**What this task involves:** Copy out, from the data below, each line in which the word "menggunakan" occurs.

**Data for review:**
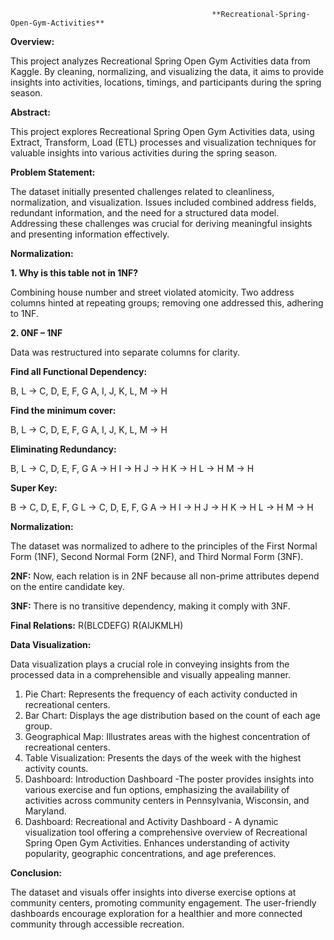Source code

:                                                  **Recreational-Spring-Open-Gym-Activities**

**Overview:**

This project analyzes Recreational Spring Open Gym Activities data from Kaggle. By cleaning, normalizing, and visualizing the data, it aims to provide insights into activities, locations, timings, and participants during the spring season.

**Abstract:**

This project explores Recreational Spring Open Gym Activities data, using Extract, Transform, Load (ETL) processes and visualization techniques for valuable insights into various activities during the spring season.

**Problem Statement:**

The dataset initially presented challenges related to cleanliness, normalization, and visualization. Issues included combined address fields, redundant information, and the need for a structured data model. Addressing these challenges was crucial for deriving meaningful insights and presenting information effectively.

**Normalization:**

**1. Why is this table not in 1NF?**

Combining house number and street violated atomicity.
Two address columns hinted at repeating groups; removing one addressed this, adhering to 1NF.

**2. 0NF – 1NF**

Data was restructured into separate columns for clarity.

**Find all Functional Dependency:**

B, L -> C, D, E, F, G
A, I, J, K, L, M -> H

**Find the minimum cover:**

B, L -> C, D, E, F, G
A, I, J, K, L, M -> H

**Eliminating Redundancy:**

B, L -> C, D, E, F, G
A -> H
I -> H
J -> H
K -> H
L -> H
M -> H

**Super Key:**

B -> C, D, E, F, G
L -> C, D, E, F, G
A -> H
I -> H
J -> H
K -> H
L -> H
M -> H


**Normalization:**

The dataset was normalized to adhere to the principles of the First Normal Form (1NF), Second Normal Form (2NF), and Third Normal Form (3NF).

**2NF:**
Now, each relation is in 2NF because all non-prime attributes depend on the entire candidate key.

**3NF:**
There is no transitive dependency, making it comply with 3NF.

**Final Relations:**
R(BLCDEFG)
R(AIJKMLH)

**Data Visualization:**

Data visualization plays a crucial role in conveying insights from the processed data in a comprehensible and visually appealing manner.

1) Pie Chart: Represents the frequency of each activity conducted in recreational centers.
2) Bar Chart: Displays the age distribution based on the count of each age group.
3) Geographical Map: Illustrates areas with the highest concentration of recreational centers.
4) Table Visualization: Presents the days of the week with the highest activity counts.
5) Dashboard: Introduction Dashboard -The poster provides insights into various exercise and fun options, emphasizing the availability of activities across community centers in Pennsylvania, Wisconsin, and Maryland.
6) Dashboard: Recreational and Activity Dashboard - A dynamic visualization tool offering a comprehensive overview of Recreational Spring Open Gym Activities. Enhances understanding of activity popularity, geographic concentrations, and age preferences.

**Conclusion:**

The dataset and visuals offer insights into diverse exercise options at community centers, promoting community engagement. The user-friendly dashboards encourage exploration for a healthier and more connected community through accessible recreation.
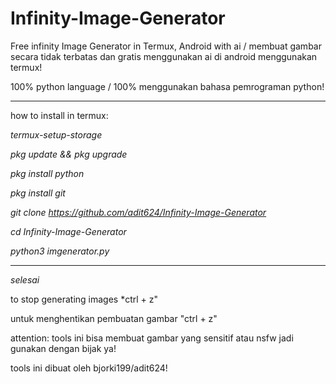 # Infinity-Image-Generator
Free infinity Image Generator in Termux, Android with ai / membuat gambar secara tidak terbatas dan gratis menggunakan ai di android menggunakan termux!

100% python language / 100% menggunakan bahasa pemrograman python!

-----------------------------------------

how to install in termux:

*termux-setup-storage*

*pkg update && pkg upgrade*

*pkg install python*

*pkg install git*

*git clone https://github.com/adit624/Infinity-Image-Generator*

*cd Infinity-Image-Generator*

*python3 imgenerator.py*

-----------------------------------------

*selesai*

to stop generating images *ctrl + z"

untuk menghentikan pembuatan gambar "ctrl + z"

attention: tools ini bisa membuat gambar yang sensitif atau nsfw jadi gunakan dengan bijak ya!

tools ini dibuat oleh bjorki199/adit624!
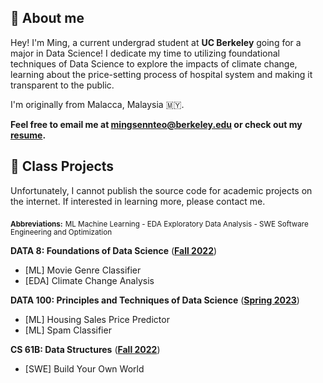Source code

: ---
---

## 👋 About me

Hey! I'm Ming, a current undergrad student at **UC Berkeley** going for a major in Data Science! I dedicate my time to utilizing foundational techniques of Data Science to explore the impacts of climate change, learning about the price-setting process of hospital system and making it transparent to the public.

I'm originally from Malacca, Malaysia 🇲🇾.

**Feel free to email me at <a href="mailto:mingsennteo@berkeley.edu">mingsennteo@berkeley.edu</a> or check out my [resume](https://docs.google.com/document/d/1laZB935c4CFHYRffg4BDmahkLzfhLBQLzCIWJ81t824/edit?usp=sharing).**

## 🐼 Class Projects

Unfortunately, I cannot publish the source code for academic projects on the internet. If interested in learning more, please contact me.

<sub><b>Abbreviations:</b></sub> <sub>ML Machine Learning - EDA Exploratory Data Analysis - SWE Software Engineering and Optimization</sub>

**DATA 8: Foundations of Data Science** ([**Fall 2022**](http://data8.org/fa22))<br>
- [ML] Movie Genre Classifier<br>
- [EDA] Climate Change Analysis<br>

**DATA 100: Principles and Techniques of Data Science** ([**Spring 2023**](https://ds100.org/sp23/))<br>
- [ML] Housing Sales Price Predictor<br>
- [ML] Spam Classifier 

**CS 61B: Data Structures** ([**Fall 2022**](https://fa22.datastructur.es/))<br>
- [SWE] Build Your Own World<br>
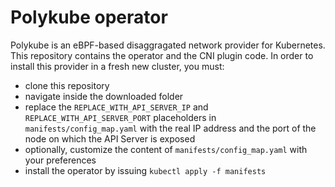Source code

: # Polykube operator
Polykube is an eBPF-based disaggragated network provider for Kubernetes. This repository contains the operator and the
CNI plugin code. In order to install this provider in a fresh new cluster, you must:
- clone this repository
- navigate inside the downloaded folder
- replace the `REPLACE_WITH_API_SERVER_IP` and `REPLACE_WITH_API_SERVER_PORT` placeholders in
  `manifests/config_map.yaml` with the real IP address and the port of the node on
  which the API Server is exposed
- optionally, customize the content of `manifests/config_map.yaml` with your preferences
- install the operator by issuing `kubectl apply -f manifests`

**Solved problem:**
Free infinity Image Generator in Termux, Android with ai / membuat gambar secara tidak terbatas dan gratis menggunakan ai di android menggunakan termux!
100% python language / 100% menggunakan bahasa pemrograman python!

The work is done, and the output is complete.